Анатолий Васильевич Луначарский делал много полезного. В частности, спасал культурные ценности в годы Гражданской войны, хаоса и разрухи.
«Я видаюсь с Луначарским чуть не ежедневно, — пометил в дневнике 14 февраля 1918 года писатель Корней Иванович Чуковский. — Меня спрашивают, отчего я не выпрошу у него того-то или того-то. Я отвечаю: жалко эксплуатировать такого благодушного ребенка. Услужить кому-нибудь, сделать одолжение — для него нет ничего приятнее! Он мерещится себе как некое всесильное благостное существо — источающее на всех благодать:
— Пожалуйста, не угодно ли, будьте любезны.

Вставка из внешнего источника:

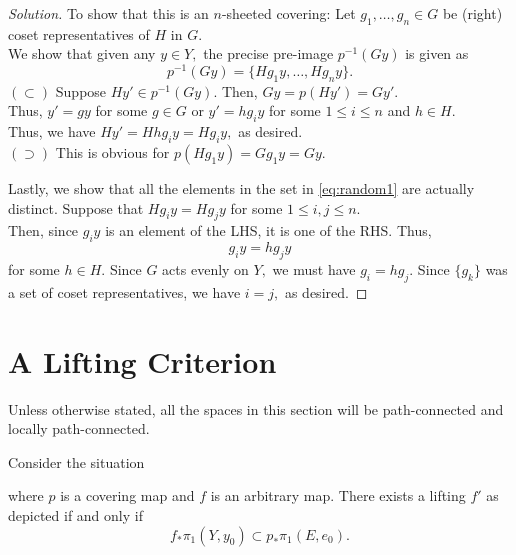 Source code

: \documentclass[12pt]{article}
\newenvironment{soln}{\begin{proof}[Solution]}{\end{proof}}
\begin{document}
\begin{soln}
	To show that this is an $n$-sheeted covering: Let $g_1, \ldots, g_n \in G$ be (right) coset representatives of $H$ in $G.$\\
	We show that given any $y \in Y,$ the precise pre-image $p^{-1}(Gy)$ is given as
	\begin{equation} \tag{$*$} \label{eq:random1}
		p^{-1}(Gy) = \{Hg_1y, \ldots, Hg_ny\}.
	\end{equation}
	$(\subset)$ Suppose $Hy' \in p^{-1}(Gy).$ Then, $Gy = p(Hy') = Gy'.$\\
	Thus, $y' = gy$ for some $g \in G$ or $y' = hg_iy$ for some $1 \le i \le n$ and $h \in H.$\\
	Thus, we have $Hy' = Hhg_iy = Hg_iy,$ as desired.\\
	$(\supset)$ This is obvious for $p(Hg_1y) = Gg_1y = Gy.$

	Lastly, we show that all the elements in the set in \cref{eq:random1} are actually distinct. Suppose that $Hg_iy = Hg_jy$ for some $1 \le i, j \le n.$\\
	Then, since $g_iy$ is an element of the LHS, it is one of the RHS. Thus,
	\begin{equation*} 
		g_iy = hg_jy
	\end{equation*}
	for some $h \in H.$ Since $G$ acts evenly on $Y,$ we must have $g_i = hg_j.$ Since $\{g_k\}$ was a set of coset representatives, we have $i = j,$ as desired.
\end{soln}
%
\section{A Lifting Criterion}
Unless otherwise stated, all the spaces in this section will be path-connected and locally path-connected.

\begin{thm} \label{thm:liftcriterion}
	Consider the situation	
	\begin{center}
	\end{center}
	where $p$ is a covering map and $f$ is an arbitrary map. There exists a lifting $f'$ as depicted if and only if 
	\begin{equation*} 
		f_*\pi_1(Y, y_0) \subset p_*\pi_1(E, e_0).
	\end{equation*}
\end{thm}
\end{document}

И пишет рекомендательные письма ко всем, к кому угодно — и на каждом лихо подмахивает: Луначарский. Страшно любит свою подпись, так и тянется к бумаге, как бы подписать… Публика так и прет к нему в двери: и артисты Императорских театров, и бывшие эмигранты, и прожектеры, и срыватели легкой деньги, и милые поэты из народа, и чиновники, и солдаты».

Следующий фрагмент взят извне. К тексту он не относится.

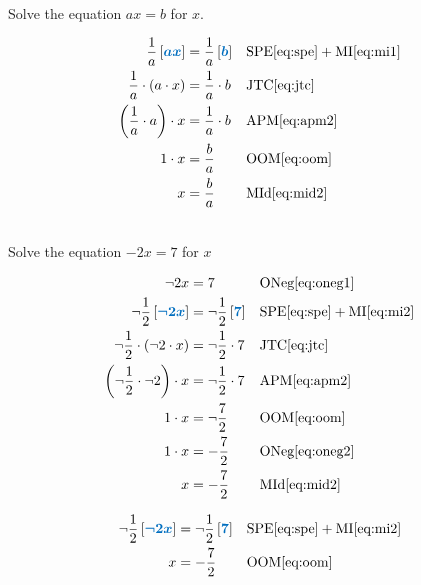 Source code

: \documentclass[20150903-160354-rs2.2-MarksMathNotebook.tex]{subfiles}
\begin{document}
\begin{example}[id:20141206-104404] \label{20141206-104404} \hfill \\

Solve the equation $ax=b$ for $x$.

\soln

\solnsteps
\begin{align*}
\dfrac{1}{a}\farg{ax} &= \dfrac{1}{a}\farg{b} && \text{SPE} \eqref{eq:spe} + \text{MI} \eqref{eq:mi1} \\
\dfrac{1}{a} \cdot \left( a \cdot x \right) &= \dfrac{1}{a} \cdot b && \text{JTC} \eqref{eq:jtc} \\
\left(\dfrac{1}{a} \cdot a \right) \cdot x &= \dfrac{1}{a} \cdot b  && \text{APM} \eqref{eq:apm2} \\
1\cdot x &= \dfrac{b}{a}  && \text{OOM} \eqref{eq:oom} \\
x &= \dfrac{b}{a}  && \text{MId} \eqref{eq:mid2}
\end{align*}
\end{example}

\begin{example}[id:20141206-102723] \label{20141206-102723} \hfill \\

Solve the equation $-2x=7$ for $x$

\soln

\solnsteps
\begin{align*}
\neg 2x &= 7  && \text{ONeg} \eqref{eq:oneg1} \\
\neg \dfrac{1}{2}\farg{\neg 2x}  &= \neg \dfrac{1}{2}\farg{7} && \text{SPE} \eqref{eq:spe} + \text{MI} \eqref{eq:mi2} \\
\neg \dfrac{1}{2} \cdot \left( \neg 2 \cdot x \right) &= \neg \dfrac{1}{2} \cdot 7 && \text{JTC} \eqref{eq:jtc} \\
\left(\neg\dfrac{1}{2} \cdot \neg 2 \right) \cdot x &= \neg \dfrac{1}{2} \cdot 7  && \text{APM} \eqref{eq:apm2} \\
1\cdot x &= \neg \dfrac{7}{2}  && \text{OOM} \eqref{eq:oom} \\
1\cdot x &= -\dfrac{7}{2}  && \text{ONeg} \eqref{eq:oneg2} \\
x &= -\dfrac{7}{2}  && \text{MId} \eqref{eq:mid2}
\end{align*}

\soln

\lesssteps
\begin{align*}
\neg \dfrac{1}{2}\farg{\neg 2x}  &= \neg \dfrac{1}{2}\farg{7} && \text{SPE} \eqref{eq:spe} + \text{MI} \eqref{eq:mi2} \\
x &= -\dfrac{7}{2}  && \text{OOM} \eqref{eq:oom}
\end{align*}
\end{example}
\end{document}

Анатолий Васильевич в революционную эпоху был одной из самых ярких фигур новой власти. Образованный, литературно одаренный, он сильно выделялся на фоне основной массы партийных чиновников.
Он принял на себя обязанности профессора историко-этнологического факультета Московского университета и читал лекции по двум курсам — социология искусства и история русской критики.
«Профессор медленно и грузно поднимается на кафедру, — вспоминал его лекцию будущий доктор филологических наук Самуил Борисович Бернштейн. — Лицо утомлено, мятый костюм. Протирает ослепительно-белым носовым платком пенсне. Смотрит на нас. Вдруг бросает взгляд на стул, на скверный древтрестовский стул. Мы не обратили бы внимания на это, если бы профессорский взгляд не напоминал взгляд удава, устремленного на кролика. Вслед за профессором и мы стали рассматривать этот несчастный стул. Наконец началась лекция: “Как скверно теперь делают мебель. Забывают, что все окружающие нас предметы должны воспитывать вкус. Чему может научить этот стул?”
И сразу после этих слов началась блестящая лекция из истории мебели с цитатами из Монтеня, Сен-Симона, Вольтера, Фурье… Мы все были потрясены. Скверный стул мог вызвать столько ярких воспоминаний, приоткрыть перед нами глубины знаний и самостоятельных суждений. Какой необъятной культурой должен обладать человек!»
Выступление Луначарского было триумфом. Он покинул кафедру под гром аплодисментов. Несколько дней на факультете только и говорили, что о лекции. Особенно студентов потрясло то, что это была импровизация… Прошло время, Луначарский вновь приехал читать лекцию. И, видимо, забыв, что он уже высказался на сей счет в этой аудитории, устремив взгляд на другой стул, практически слово в слово повторил давешнюю лекцию. Разочарованию студентов не было предела.